Place two chains next to each other, and a morphism in G is a morphism from C at each level. The morphism fills in the rungs of the ladder. But sometimes there is an additional constraint; the ladder must be a commutative diagram. I'll illustrate with X and Y objects of G, and f a morphism from X to Y. You can follow the morphism from X3 to X4, then apply f4 to Y4, or you can follow f3 from X3 to Y3, then use the morphism from Y3 to Y4. The result is the same. 

The existence of a limit for each diagram on a given graph in C might not imply a limit in in G. Given a stack of commutative diagrams on the given graph, and a limit Vi for each Di, We can build a sequence V using the objects Vi, but there may not be a chain of morphisms connecting each Vi to Vi+1, that makes everything commute between the layers. Fortunately, such a chain often exists in practice.
Return to the example of groups and group homomorphisms, and look at products. At each level, the product is the direct product of the groups. To go from one level to the next, there is a homomorphism from each component group into the next. This implies a homomorphism from the first product into the second. Run the individual homomorphisms within their components, and the result is a group homomorphism. Furthermore, the map between products commutes with projections and the maps on component groups. Within the categories of graded groups, graded rings, and graded modules, direct product is well defined.
A functor is a map from one category into another that is compatible with the morphisms of both categories.
Let f be a functor from the category C into the category D. If X and Y are objects in C, with a morphism from X to Y, then there is a morphism in D from f(X) to f(Y), and the functor implies a correspondence between the morphism from X to Y and the morphism from f(X) to f(Y). In other words, the functor carries objects to objects and morphisms to morphisms, so that the diagram commutes.
A functor is a bit like a homomorphism, but at a higher level. What happens upstairs corresponds to what happens downstairs.
A functor must be compatible with composition. Consider the objects X Y and Z in C. A morphism from X to Y, and a morphism from Y to Z, implies a specific morphism from X to Z. This is usually function composition in a concrete category. Apply f, and find three objects and three morphisms in D. The third morphism in D must be the composition of the first two morphisms in D. This usually follows, in a natural way, from the construction of f, but you should always take a moment to prove it.
Algebraic topology is full of functors. The most familiar is the fundamental group of a topological space, denoted π(S). A continuous function from S into T induces a group homomorphism from π(S) into π(T).
I have described, thus far, a covariant functor. If f is a contravariant functor, then each morphism from X to Y implies a reverse morphism from f(Y) to f(X). Again, f must respect composition, so that X → Y and Y → Z implies X → Z maps to f(Z) → f(Y) and f(Y) → f(X) implies f(Z) → f(X). A classic example is galois theory, where embedding of field extensions corresponds to embedding of galois groups in reverse.

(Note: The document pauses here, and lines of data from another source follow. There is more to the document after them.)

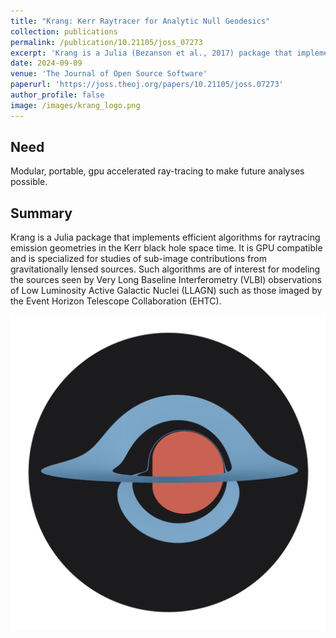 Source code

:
 ```yaml
---
title: "Krang: Kerr Raytracer for Analytic Null Geodesics"
collection: publications
permalink: /publication/10.21105/joss_07273
excerpt: 'Krang is a Julia (Bezanson et al., 2017) package that implements efficient algorithms for raytracing emission geometries in the Kerr black hole space time. It is GPU compatible and is specialized for studies of sub-image contributions from gravitationally lensed sources (Johnson et al., 2020)...'
date: 2024-09-09
venue: 'The Journal of Open Source Software'
paperurl: 'https://joss.theoj.org/papers/10.21105/joss.07273'
author_profile: false
image: /images/krang_logo.png
---
```

## Need
Modular, portable, gpu accelerated ray-tracing to make future analyses possible.


## Summary
Krang is a Julia package that implements efficient algorithms for raytracing emission geometries in the Kerr black hole space time. 
It is GPU compatible and is specialized for studies of sub-image contributions from gravitationally lensed sources. 
Such algorithms are of interest for modeling the sources seen by Very Long
Baseline Interferometry (VLBI) observations of Low Luminosity Active Galactic Nuclei (LLAGN) such as those imaged by the Event Horizon Telescope Collaboration (EHTC).

![krang](/images/krang_logo.png)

When inclusion corresponds to inclusion (covariant), or containment (contravariant), composition is never a problem. More generally, if there is at most one morphism between any two objects in the category, such as embedding, then the morphism from X to Z maps to the only possible morphism from f(X) to f(Z), which is the correct one, as dictated by composition.
There is much more to say about categories and functors, entire textbooks in fact, but in most branches of mathematics you only need a working knowledge of these topics to get by. We have enough machinery to describe specR as a contravariant functor, and that will do for now.